Train to Pakistan still far away: Khushwant Singh
By Paul Michaud (Special to Khaleej Times)
2 June 2003
PARIS - Khushwant Singh, author of Train to Pakistan, and more recently of The End of India, says that if there’s one thing he’s revolted against today, it’s the end of India as a secular state. Because of that situation, the country is not yet ready for any reconciliation with Pakistan, he adds.
He compares the fundamentalist Hindu parties who’ve risen to power in India - the Rashtriya Swayamsevak Sangh, Shiv Sena, Vishva Hindu Parishad - to the Nazis who rose to power in similar ways in the Germany of the 1920s and 1930s: “They began their work well before independence, enrooting themselves profoundly in Indian society, and today they are the ones who dictate, who have the power. In Delhi, all the members of the government, or almost all, come from the RSS, even if among them there are a few token Muslims.”
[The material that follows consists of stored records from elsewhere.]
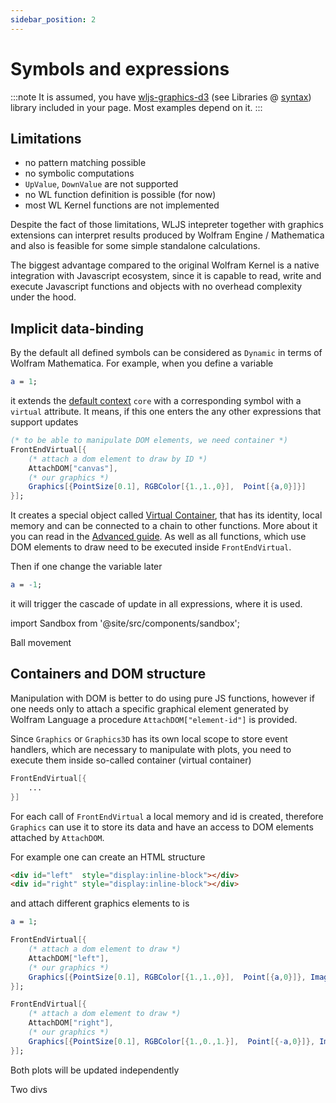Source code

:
 ```yaml
---
sidebar_position: 2
---
```


# Symbols and expressions

:::note
It is assumed, you have [wljs-graphics-d3](https://github.com/JerryI/wljs-graphics-d3) (see Libraries @ [syntax](syntax.md#Libraries)) library included in your page. Most examples depend on it.
:::
## Limitations
- no pattern matching possible
- no symbolic computations
- `UpValue`, `DownValue` are not supported
- no WL function definition is possible (for now)
- most WL Kernel functions are not implemented

Despite the fact of those limitations, WLJS intepreter together with graphics extensions can interpret results produced by Wolfram Engine / Mathematica and also is feasible for some simple standalone calculations. 

The biggest advantage compared to the original Wolfram Kernel is a native integration with Javascript ecosystem, since it is capable to read, write and execute Javascript functions and objects with no overhead complexity under the hood.

## Implicit data-binding
By the default all defined symbols can be considered as `Dynamic` in terms of Wolfram Mathematica. For example, when you define a variable

```mathematica
a = 1;
```

it extends the [default context](../Advanced/architecture.md) `core` with a corresponding symbol with a `virtual` attribute. It means, if this one enters the any other expressions that support updates

```mathematica
(* to be able to manipulate DOM elements, we need container *)
FrontEndVirtual[{
	(* attach a dom element to draw by ID *)
    AttachDOM["canvas"],
    (* our graphics *)
    Graphics[{PointSize[0.1], RGBColor[{1.,1.,0}],  Point[{a,0}]}]
}]; 
```

It creates a special object called [Virtual Container](../../frontend/Advanced/front-end-functions.md), that has its identity, local memory and can be connected to a chain to other functions. More about it you can read in the [Advanced guide](../Advanced/containers.md). As well as all functions, which use DOM elements to draw need to be executed inside `FrontEndVirtual`. 

Then if one change the variable later

```mathematica
a = -1;
```

it will trigger the cascade of update in all expressions, where it is used. 

import Sandbox from '@site/src/components/sandbox';

<Sandbox code="('wls!'%241%3BK%7B*_be%20able_animate%20we%20need%20a%20container%23Kf%5B(K%5Ct%7B*%20attach%20a%20dom%20element_draw%236QAttachDOM%5B%5C'canvas%5C'Z6Q%7B*%20our%20gY%236QGY%5B(PointSize%5B0.1Z%20RGBColor%5B(1.%2C1.%2C0)ZQPoint%5B(a%2C0)%5D)%2C%20ImageSize-%3E(500%2C100)%5DK)%5D%3B%20KKWhile%5BTrue%2C8-1%3B81%3BK%5D%3BK'~js!''~includes!%5B'https%3A%2F%2Fcdn.jsdelivr.net%2Fgh%2FJerryI%2Fwljs-gY-d3%40latest%2Fdist%2Fkernel.js'%5D~compiled!%5B'Hold'XSet'~a71NfU'4AttachDOM'~%22canvas%22'NGYU'4PointSize70.1NRGBColorU71%2C1%2C094PointU'~a709NRule'~ImageSizeU7500%2C10099NWhile7trueXq-1Nq1Znull9%2Cnull9)4%2C%5B'6KQ7'%2C86Pause%5B2%5D%3B6%249%5D%5DK%5CnN%5D4Q%20%20U'4ListX4CompoundExpression'4YraphicsZ%5D%2C_%20to%20fFrontEndVirtualqPause72NSet'~a7%23%20*%7D%24a%20%3D%20%01%24%23qf_ZYXUQNK98764_">Ball movement</Sandbox>

## Containers and DOM structure

Manipulation with DOM is better to do using pure JS functions, however if one needs only to attach a specific graphical element generated by Wolfram Language a procedure `AttachDOM["element-id"]` is provided.

Since `Graphics` or `Graphics3D` has its own local scope to store event handlers, which are necessary to manipulate with plots, you need to execute them inside so-called container (virtual container)

```mathematica
FrontEndVirtual[{
	...
}]
```

For each call of `FrontEndVirtual` a local memory and id is created, therefore `Graphics` can use it to store its data and have an access to DOM elements attached by `AttachDOM`. 

For example one can create an HTML structure 

```html
<div id="left"  style="display:inline-block"></div>
<div id="right" style="display:inline-block"></div>
```

and attach different graphics elements to is 

```mathematica
a = 1;

FrontEndVirtual[{
	(* attach a dom element to draw *)
    AttachDOM["left"],
    (* our graphics *)
    Graphics[{PointSize[0.1], RGBColor[{1.,1.,0}],  Point[{a,0}]}, ImageSize->{200,100}]
}]; 

FrontEndVirtual[{
	(* attach a dom element to draw *)
    AttachDOM["right"],  
    (* our graphics *)
    Graphics[{PointSize[0.1], RGBColor[{1.,0.,1.}],  Point[{-a,0}]}, ImageSize->{200,100}]
}]; 
```

Both plots will be updated independently

<Sandbox code="('wls!'a61%3B9b%3D-1%3B%209%7B*%20to%20be%20able%20to%20animate%20we%20need%20a%20container%20*%7D9%267%60left%5C'q58%2B1.%2C0%7FaQ%267%60right%5C'q%2558%2B0.%2C1.%7FbQWhile%5BTrue%2CXa6-1%3BXb61%3B5a61%3BX5a61%3BXb6-1%3B9%5D%3B9'~js!'const%20el1Y1.id6%5C'left%5C'%3B9el1_const%20el2Y2.id6%5C'right%5C'%3B9el2_%241%7D%3B9%242%7D%3B9'~includes!%5B'https%3A%2F%2Fcdn.jsdelivr.net%2Fgh%2FJerryI%2Fwljs-g%7C-d3%40latest%2Fdist%2Fkernel.js'%5D~compiled!%5B'Hold'%3CSet'~aKb'%2C-1%5D4%23lefZolorU%2C1%2C1%2C0%5E4PointU~aN%23righZolorU%2C1%2C0%2C1%5E4PointU~bNWhile'%2Ctrue%3CPauseKa'%2C-%3FbKa'%2C%3Fa'%2C%3Fb'%2C-1qnull%5Dqnull%5E)4%2C%5B'59%256%20%3D%207ual%5B(9%5Ct%7B*%20attach%20a%20dom%20element%20to%20draw%20*%7D5%258%25%7B*%20our%20g%7C%20*%7D5%25G%7C%5B(PointSize%5B0.19%5CnK'%2C1%5D4Set'~N'%2C0%5E%5D4Rule'~ImageSizeU%2C200%2C100%5E%5E%5D4Q%2C0)%5D)%2C%20ImageSize-%3E(200%2C100)%5D9)%5D%3B%2099U'4List'X5Pause%5B1%5D%3B5Y6document.createElement%7B%22div%22%7D%3B9elZt%22'%5D4G%7CU4PointSize'%2C0.1%5D4RGBC_.style.display6%5C'inline-block%5C'%3B99q%5D%2C%23%26ualU4AttachDOM'~%22%24document.body.append%7Bel%25%20%20%26FrontEndVirt%2Bq%20RGBColor%5B(1.%2C%3C4CompoundExpression'4%3F1%5D4PauseK%5E%5D%5D%60AttachDOM%5B%5C'%7Craphics%7F)q%25Point%5B(%01%7F%7C%60%5E%3F%3C%2B%26%25%24%23q_ZYXUQNK987654_">Two divs</Sandbox>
In an interview with French daily newspaper Le Figaro, the 88-year-old author said that as a result of this situation, the 140 million Muslims who inhabit India “are nothing less than the Jews of Germany of the 1930s. And as in Germany under Hitler, if the fundamentalist Hindus have chosen to attack the Muslims, it’s because the Muslims are India’s largest minority. Certainly it wouldn’t be to the Hindus’ benefit to take as scapegoats the country’s Christians, 3 per cent of the population, or the Sikhs, 2 per cent. That leaves India’s Muslim population, which accounts for 12 per cent of the Indian people.”
“The Jehad supported by some Muslim extremists serves as an excuse for Hindu extremists looking for a scapegoat. Let’s not forget the profound sense of humiliation suffered by India’s Hindus who feel they’ve been deprived of their heritage. During eight centuries, it’s true, Muslim dynasties succeeded each other in India, and their leaders destroyed Hindu temples, forcefully converting Hindus to Islam. But the Hindu leaders, in turn, have persecuted the Buddhists, the Jains, and destroyed their places of worship too.”
“Largely as a result of all of this,” notes Khushwant Singh, “nothing will ever come out of the present lessening of tensions between India and Pakistan. It’s like a bicycle that you attempt to ride in place: you pedal, but you go nowhere. Personally, I always go out of my way to explain the Pakistani point of view, for example, in my articles. And each time I do so, I’m referred to as a Pakistani dog, an Indian who’s ‘sold out’ to their cause. We’re certainly far away from any reconciliation, indeed are as far away from reconciliation as we’ve ever been in recent years.”